EXERCISE OBJECTIVE:
Up to and including the final line, retype each line of the records below, starting with the one that contains "Note that this".

(Saved data entries)
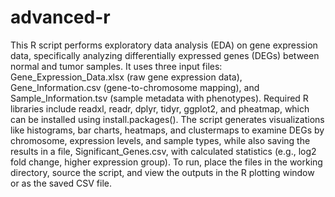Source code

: # advanced-r
This R script performs exploratory data analysis (EDA) on gene expression data, specifically analyzing differentially expressed genes (DEGs) between normal and tumor samples. It uses three input files: Gene_Expression_Data.xlsx (raw gene expression data), Gene_Information.csv (gene-to-chromosome mapping), and Sample_Information.tsv (sample metadata with phenotypes). Required R libraries include readxl, readr, dplyr, tidyr, ggplot2, and pheatmap, which can be installed using install.packages(). The script generates visualizations like histograms, bar charts, heatmaps, and clustermaps to examine DEGs by chromosome, expression levels, and sample types, while also saving the results in a file, Significant_Genes.csv, with calculated statistics (e.g., log2 fold change, higher expression group). To run, place the files in the working directory, source the script, and view the outputs in the R plotting window or as the saved CSV file.
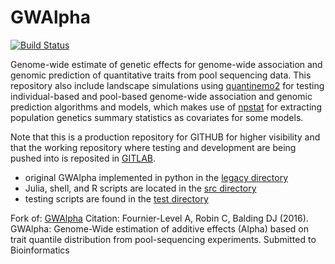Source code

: # GWAlpha

[![Build Status](https://travis-ci.com/jeffersonfparil/GWAlpha.svg?branch=master)](https://travis-ci.com/jeffersonfparil/GWAlpha)

<!--- [![CircleCI](https://circleci.com/gh/jeffersonfparil/GWAlpha.svg?style=shield)](https://circleci.com/gh/jeffersonfparil/GWAlpha) --->

Genome-wide estimate of genetic effects for genome-wide association and genomic prediction of quantitative traits from pool sequencing data. This repository also include landscape simulations using [quantinemo2](https://github.com/jgx65/quantinemo) for testing individual-based and pool-based genome-wide association and genomic prediction algorithms and models, which makes use of [npstat](https://github.com/lucaferretti/npstat) for extracting population genetics summary statistics as covariates for some models.

Note that this is a production repository for GITHUB for higher visibility and that the working repository where testing and development are being pushed into is reposited in [GITLAB](https://gitlab.com/jeffersonfparil/genomic_prediction).

- original GWAlpha implemented in python in the [legacy directory](https://github.com/jeffersonfparil/GWAlpha/tree/master/legacy)
- Julia, shell, and R scripts are located in the [src directory](https://github.com/jeffersonfparil/GWAlpha/tree/master/src)
- testing scripts are found in the [test directory](https://github.com/jeffersonfparil/GWAlpha/tree/master/test)

Fork of:
[GWAlpha](https://github.com/aflevel/GWAlpha)
Citation:
Fournier-Level A, Robin C, Balding DJ (2016). GWAlpha: Genome-Wide estimation of additive effects (Alpha) based on trait quantile distribution from pool-sequencing experiments. Submitted to Bioinformatics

OUTPUT FOR THIS EXERCISE:
Note that this is a production repository for GITHUB for higher visibility and that the working repository where testing and development are being pushed into is reposited in [GITLAB](https://gitlab.com/jeffersonfparil/genomic_prediction).

- original GWAlpha implemented in python in the [legacy directory](https://github.com/jeffersonfparil/GWAlpha/tree/master/legacy)
- Julia, shell, and R scripts are located in the [src directory](https://github.com/jeffersonfparil/GWAlpha/tree/master/src)
- testing scripts are found in the [test directory](https://github.com/jeffersonfparil/GWAlpha/tree/master/test)

Fork of:
[GWAlpha](https://github.com/aflevel/GWAlpha)
Citation:
Fournier-Level A, Robin C, Balding DJ (2016). GWAlpha: Genome-Wide estimation of additive effects (Alpha) based on trait quantile distribution from pool-sequencing experiments. Submitted to Bioinformatics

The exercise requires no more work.